И они взбирались на оливковые деревья, клонившиеся над кручей, и оттуда, с вершины дерева, море, которое до сих пор они видели словно по кусочкам в просветах между листьями, вдруг предстало их взорам целиком, спокойное и бесконечное, как небо. Голубой, высокий, необъятный горизонт был прям, как стрела, и пустынен, без единого паруса, так что можно было сосчитать одну за другой еле заметные морщинки волн. Лишь легкая зыбь чуть слышно, точно вздыхая о чем-то, плескалась о прибрежные камни.
Ослепленные, Козимо и Виола снова окунулись в темно-зеленую тень листвы.
— Сюда.
На одном из ореховых деревьев в седловине ствола зияла глубокая рана, давным-давно оставленная чьим-то топором, — углубление в форме раковины: здесь Козимо устроил себе еще один тайник. Углубление было устлано кабаньей шкурой, тут же лежала фляжка, несколько рабочих инструментов и дудочка.
Виола сразу же растянулась на шкуре.
— Ты водил сюда других женщин?
Козимо молчал в нерешительности.
— Если не водил, ты просто не мужчина, — сказала Виола.
— Водил... Иногда...
И получил увесистую пощечину.
— Так-то ты меня ждал?
Козимо гладил покрасневшую щеку и не знал, что сказать, но Виола, казалось, снова настроилась весьма миролюбиво.

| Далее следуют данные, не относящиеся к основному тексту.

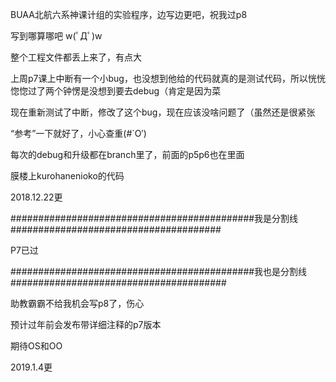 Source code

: BUAA北航六系神课计组的实验程序，边写边更吧，祝我过p8

写到哪算哪吧 w(ﾟДﾟ)w

整个工程文件都丢上来了，有点大

上周p7课上中断有一个小bug，也没想到他给的代码就真的是测试代码，所以恍恍惚惚过了两个钟愣是没想到要去debug（肯定是因为菜

现在重新测试了中断，修改了这个bug，现在应该没啥问题了（虽然还是很紧张

“参考”一下就好了，小心查重(#`O′)

每次的debug和升级都在branch里了，前面的p5p6也在里面

膜楼上kurohanenioko的代码

2018.12.22更

############################################我是分割线######################################

P7已过

############################################我也是分割线#######################################

助教霸霸不给我机会写p8了，伤心

预计过年前会发布带详细注释的p7版本

期待OS和OO

2019.1.4更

— И какие они были? Расскажи мне, какие?
— Не такие, как ты, Виола, совсем не такие.
— Откуда ты знаешь, какая я, откуда?
Теперь она стала ласковой, и Козимо совершенно терялся от этих неожиданных смен ее настроения. Он приблизился к ней. Виола вся была словно из золота и меда.
— О, Виола...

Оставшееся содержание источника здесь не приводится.